For the past 40 years, preservation pomologist John Bunker has turned four of the 100 acres of his Super Chilly Farm, in Palermo, Maine, with its more than 200 heirloom varieties, into a living, breathing (or swaying-in-the-breezing) testament to the history of apples in New England. Not only does the 62-year-old's land preserve varieties that are more than 200 years old, but Bunker also aims to revive an appetite for them with a CSA that delivers 12 pounds of unusual heirloom apples every other week to its 70 devoted shareholders. (A CSA, short for community-supported agriculture, has customers paying for a farm's produce in advance of the season, with deliveries during harvest time.) Red Delicious these apples are not; their flavors are so far from what we have come to expect from the produce aisle that they are seldom something we would just chomp into. "Our customers actually want the apples no one else has heard of," says Bunker, who, along with his wife, Cammy Watts, researches each of the biweekly offerings and includes recipes that incorporate them.
Bunker's apple season starts in February, when he drives around collecting specimens (he hangs his photocopied "Wanted, Alive" posters all over the region, seeking the oldest apples around, many of which are practically unknown). Maine lends itself nicely to his mission of tracking down and identifying these varieties: So many self-sufficient homesteads had multiple trees, he says, "and a grandmother would look out at her yard and say, 'That tree was for that dish.'" When local landowners offer their family's heritage fruit, Bunker collects a scion -- usually just a twig with a few buds -- and grafts it to one of his trees. As such, a single tree in his orchard might bear a dozen types of apples. Or, as Bunker puts it, "I'm participating in a miracle." Late spring is marked by the arrival of the interns, apple-obsessed (and profit-sharing) 20-somethings -- usually agriculture students found through the Maine Organic Farmers and Gardeners Association -- who apprentice themselves to Bunker's observational and intuitive way of farming.

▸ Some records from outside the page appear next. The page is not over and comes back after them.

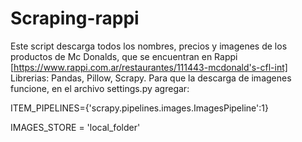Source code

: # Scraping-rappi
Este script descarga todos los nombres, precios y imagenes de los productos de Mc Donalds, que se encuentran en Rappi [https://www.rappi.com.ar/restaurantes/111443-mcdonald's-cfl-int] 
Librerias: Pandas, Pillow, Scrapy.
Para que la descarga de imagenes funcione, en el archivo settings.py agregar:

ITEM_PIPELINES={'scrapy.pipelines.images.ImagesPipeline':1} 

IMAGES_STORE = 'local_folder'
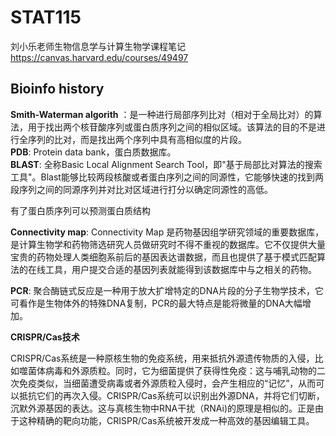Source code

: # STAT115
刘小乐老师生物信息学与计算生物学课程笔记  
https://canvas.harvard.edu/courses/49497

## Bioinfo history
**Smith-Waterman algorith** ：是一种进行局部序列比对（相对于全局比对）的算法，用于找出两个核苷酸序列或蛋白质序列之间的相似区域。该算法的目的不是进行全序列的比对，而是找出两个序列中具有高相似度的片段。  
**PDB**: Protein data bank，蛋白质数据库。  
**BLAST**: 全称Basic Local Alignment Search Tool，即"基于局部比对算法的搜索工具"。Blast能够比较两段核酸或者蛋白序列之间的同源性，它能够快速的找到两段序列之间的同源序列并对比对区域进行打分以确定同源性的高低。  

有了蛋白质序列可以预测蛋白质结构

**Connectivity map**: Connectivity Map 是药物基因组学研究领域的重要数据库，是计算生物学和药物筛选研究人员做研究时不得不重视的数据库。它不仅提供大量宝贵的药物处理人类细胞系前后的基因表达谱数据，而且也提供了基于模式匹配算法的在线工具，用户提交合适的基因列表就能得到该数据库中与之相关的药物。

**PCR**: 聚合酶链式反应是一种用于放大扩增特定的DNA片段的分子生物学技术，它可看作是生物体外的特殊DNA复制，PCR的最大特点是能将微量的DNA大幅增加。  

**CRISPR/Cas技术**  

CRISPR/Cas系统是一种原核生物的免疫系统，用来抵抗外源遗传物质的入侵，比如噬菌体病毒和外源质粒。同时，它为细菌提供了获得性免疫：这与哺乳动物的二次免疫类似，当细菌遭受病毒或者外源质粒入侵时，会产生相应的“记忆”，从而可以抵抗它们的再次入侵。CRISPR/Cas系统可以识别出外源DNA，并将它们切断，沉默外源基因的表达。这与真核生物中RNA干扰（RNAi)的原理是相似的。正是由于这种精确的靶向功能，CRISPR/Cas系统被开发成一种高效的基因编辑工具。
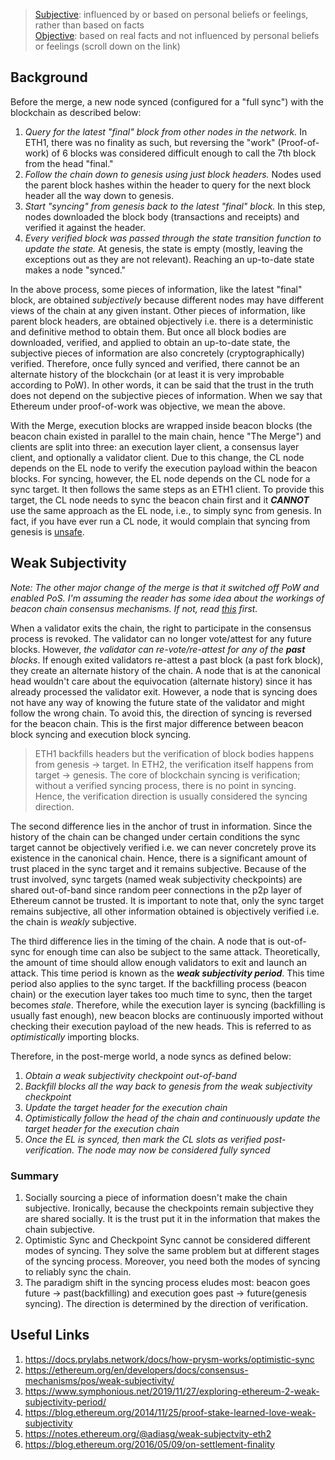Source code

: > [Subjective](https://dictionary.cambridge.org/dictionary/english/subjective): influenced by or based on personal beliefs or feelings, rather than based on facts  
> [Objective](https://dictionary.cambridge.org/dictionary/english/objective): based on real facts and not influenced by personal beliefs or feelings (scroll down on the link)

## Background

Before the merge, a new node synced (configured for a "full sync") with the blockchain as described below:
1. *Query for the latest "final" block from other nodes in the network.* In ETH1, there was no finality as such, but reversing the "work" (Proof-of-work) of 6 blocks was considered difficult enough to call the 7th block from the head "final."
2. *Follow the chain down to genesis using just block headers.* Nodes used the parent block hashes within the header to query for the next block header all the way down to genesis.
3. *Start "syncing" from genesis back to the latest "final" block.* In this step, nodes downloaded the block body (transactions and receipts) and verified it against the header.
4. *Every verified block was passed through the state transition function to update the state.* At genesis, the state is empty (mostly, leaving the exceptions out as they are not relevant). Reaching an up-to-date state makes a node "synced."

In the above process, some pieces of information, like the latest "final" block, are obtained *subjectively* because different nodes may have different views of the chain at any given instant. Other pieces of information, like parent block headers, are obtained objectively i.e. there is a deterministic and definitive method to obtain them. But once all block bodies are downloaded, verified, and applied to obtain an up-to-date state, the subjective pieces of information are also concretely (cryptographically) verified. Therefore, once fully synced and verified, there cannot be an alternate history of the blockchain (or at least it is very improbable according to PoW). In other words, it can be said that the trust in the truth does not depend on the subjective pieces of information. When we say that Ethereum under proof-of-work was objective, we mean the above.

With the Merge, execution blocks are wrapped inside beacon blocks (the beacon chain existed in parallel to the main chain, hence "The Merge") and clients are split into three: an execution layer client, a consensus layer client, and optionally a validator client. Due to this change, the CL node depends on the EL node to verify the execution payload within the beacon blocks. For syncing, however, the EL node depends on the CL node for a sync target. It then follows the same steps as an ETH1 client. To provide this target, the CL node needs to sync the beacon chain first and it ***CANNOT*** use the same approach as the EL node, i.e., to simply sync from genesis. In fact, if you have ever run a CL node, it would complain that syncing from genesis is [unsafe](https://docs.teku.consensys.io/concepts/weak-subjectivity#sync-outside-the-weak-subjectivity-period).

## Weak Subjectivity

*Note: The other major change of the merge is that it switched off PoW and enabled PoS. I'm assuming the reader has some idea about the workings of beacon chain consensus mechanisms. If not, read [this](https://ethos.dev/beacon-chain) first.*

When a validator exits the chain, the right to participate in the consensus process is revoked. The validator can no longer vote/attest for any future blocks. However, *the validator can re-vote/re-attest for any of the **past** blocks*. If enough exited validators re-attest a past block (a past fork block), they create an alternate history of the chain. A node that is at the canonical head wouldn't care about the equivocation (alternate history) since it has already processed the validator exit. However, a node that is syncing does not have any way of knowing the future state of the validator and might follow the wrong chain. To avoid this, the direction of syncing is reversed for the beacon chain. This is the first major difference between beacon block syncing and execution block syncing.

> ETH1 backfills headers but the verification of block bodies happens from genesis -> target. In ETH2, the verification itself happens from target -> genesis. The core of blockchain syncing is verification; without a verified syncing process, there is no point in syncing. Hence, the verification direction is usually considered the syncing direction.

The second difference lies in the anchor of trust in information. Since the history of the chain can be changed under certain conditions the sync target cannot be objectively verified i.e. we can never concretely prove its existence in the canonical chain. Hence, there is a significant amount of trust placed in the sync target and it remains subjective. Because of the trust involved, sync targets (named weak subjectivity checkpoints) are shared out-of-band since random peer connections in the p2p layer of Ethereum cannot be trusted. It is important to note that, only the sync target remains subjective, all other information obtained is objectively verified i.e. the chain is *weakly* subjective.

The third difference lies in the timing of the chain. A node that is out-of-sync for enough time can also be subject to the same attack. Theoretically, the amount of time should allow enough validators to exit and launch an attack. This time period is known as the ***weak subjectivity period***. This time period also applies to the sync target. If the backfilling process (beacon chain) or the execution layer takes too much time to sync, then the target becomes *stale*. Therefore, while the execution layer is syncing (backfilling is usually fast enough), new beacon blocks are continuously imported without checking their execution payload of the new heads. This is referred to as *optimistically* importing blocks.

Therefore, in the post-merge world, a node syncs as defined below:
1. *Obtain a weak subjectivity checkpoint out-of-band*
2. *Backfill blocks all the way back to genesis from the weak subjectivity checkpoint*
3. *Update the target header for the execution chain*
4. *Optimistically follow the head of the chain and continuously update the target header for the execution chain*
5. *Once the EL is synced, then mark the CL slots as verified post-verification. The node may now be considered fully synced*

### Summary

1. Socially sourcing a piece of information doesn't make the chain subjective. Ironically, because the checkpoints remain subjective they are shared socially. It is the trust put it in the information that makes the chain subjective. 
2. Optimistic Sync and Checkpoint Sync cannot be considered different modes of syncing. They solve the same problem but at different stages of the syncing process. Moreover, you need both the modes of syncing to reliably sync the chain. 
3. The paradigm shift in the syncing process eludes most: beacon goes future -> past(backfilling) and execution goes past -> future(genesis syncing). The direction is determined by the direction of verification.

## Useful Links

1. https://docs.prylabs.network/docs/how-prysm-works/optimistic-sync
2. https://ethereum.org/en/developers/docs/consensus-mechanisms/pos/weak-subjectivity/
3. https://www.symphonious.net/2019/11/27/exploring-ethereum-2-weak-subjectivity-period/
4. https://blog.ethereum.org/2014/11/25/proof-stake-learned-love-weak-subjectivity
5. https://notes.ethereum.org/@adiasg/weak-subjectvity-eth2
6. https://blog.ethereum.org/2016/05/09/on-settlement-finality
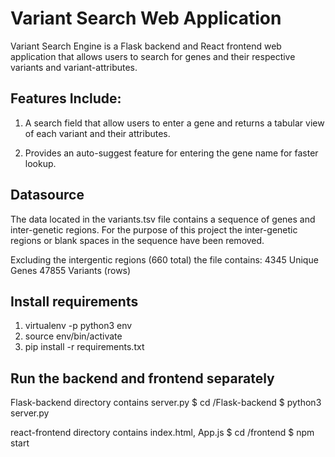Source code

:# Variant Search Web Application

Variant Search Engine is a Flask backend and React frontend web application that allows users to search for genes and their respective variants and variant-attributes. 

## Features Include:
1. A search field that allow users to enter a gene and returns a tabular view of each variant and their attributes.

2. Provides an auto-suggest feature for entering the gene name for faster lookup.

## Datasource
The data located in the variants.tsv file contains a sequence of genes and inter-genetic regions. For the purpose of this project the inter-genetic regions or blank spaces in the sequence have been removed. 

Excluding the intergentic regions (660 total) the file contains:
4345 Unique Genes
47855 Variants (rows)

## Install requirements

1. virtualenv -p python3 env
2. source env/bin/activate
3. pip install -r requirements.txt

## Run the backend and frontend separately

Flask-backend directory contains server.py 
$ cd /Flask-backend
$ python3 server.py

react-frontend directory contains index.html, App.js
$ cd /frontend
$ npm start



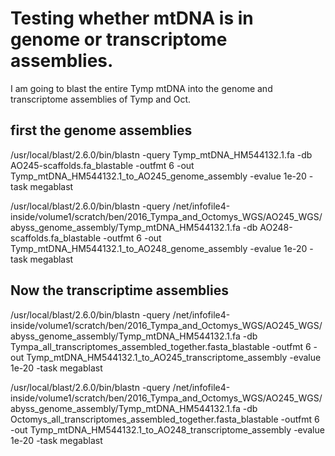 # Testing whether mtDNA is in genome or transcriptome assemblies.

I am going to blast the entire Tymp mtDNA into the genome and transcriptome assemblies of Tymp and Oct.

## first the genome assemblies

/usr/local/blast/2.6.0/bin/blastn -query Tymp_mtDNA_HM544132.1.fa -db AO245-scaffolds.fa_blastable -outfmt 6 -out Tymp_mtDNA_HM544132.1_to_AO245_genome_assembly -evalue 1e-20 -task megablast 


/usr/local/blast/2.6.0/bin/blastn -query /net/infofile4-inside/volume1/scratch/ben/2016_Tympa_and_Octomys_WGS/AO245_WGS/abyss_genome_assembly/Tymp_mtDNA_HM544132.1.fa -db AO248-scaffolds.fa_blastable -outfmt 6 -out Tymp_mtDNA_HM544132.1_to_AO248_genome_assembly -evalue 1e-20 -task megablast 

## Now the transcriptime assemblies

/usr/local/blast/2.6.0/bin/blastn -query /net/infofile4-inside/volume1/scratch/ben/2016_Tympa_and_Octomys_WGS/AO245_WGS/abyss_genome_assembly/Tymp_mtDNA_HM544132.1.fa -db Tympa_all_transcriptomes_assembled_together.fasta_blastable -outfmt 6 -out Tymp_mtDNA_HM544132.1_to_AO245_transcriptome_assembly -evalue 1e-20 -task megablast 


/usr/local/blast/2.6.0/bin/blastn -query /net/infofile4-inside/volume1/scratch/ben/2016_Tympa_and_Octomys_WGS/AO245_WGS/abyss_genome_assembly/Tymp_mtDNA_HM544132.1.fa -db Octomys_all_transcriptomes_assembled_together.fasta_blastable -outfmt 6 -out Tymp_mtDNA_HM544132.1_to_AO248_transcriptome_assembly -evalue 1e-20 -task megablast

The season peaks from late August through October, with the CSA's brown paper bags brimming with five or six varieties every other week. Bunker is so committed to propagating an appetite for unusual apples that he often buys up crops that his fellow Maine farmers can't sell to markets or co-ops because they're considered too idiosyncratic (misshapen, complexly flavored). By including those wild cards -- as well as the recipes that use them -- in his CSA deliveries, he aims to drum up demand for his neighbors' supplies, bolstering their future livelihood.
The true culmination of Super Chilly's season, however, is the apple pie taste-off. Bunker started it about 15 years ago, with entrants hewing to rules meant to level the playing field: Each pie must use the same crust, spice mixture, half cup of sugar -- and feature just one type of apple. Last year, the baking fell to one (lucky!) intern, but the tasting is everyone's game. "If you think apple pie tastes like apple pie," Bunker says, "try eating four types side by side." So, which apple makes the best pie? Bunker can't play favorites. Just never count out an apple's ability to surprise you, he says: "An apprentice recently remarked that the farm's worst-tasting fresh apple made for the best-tasting pie."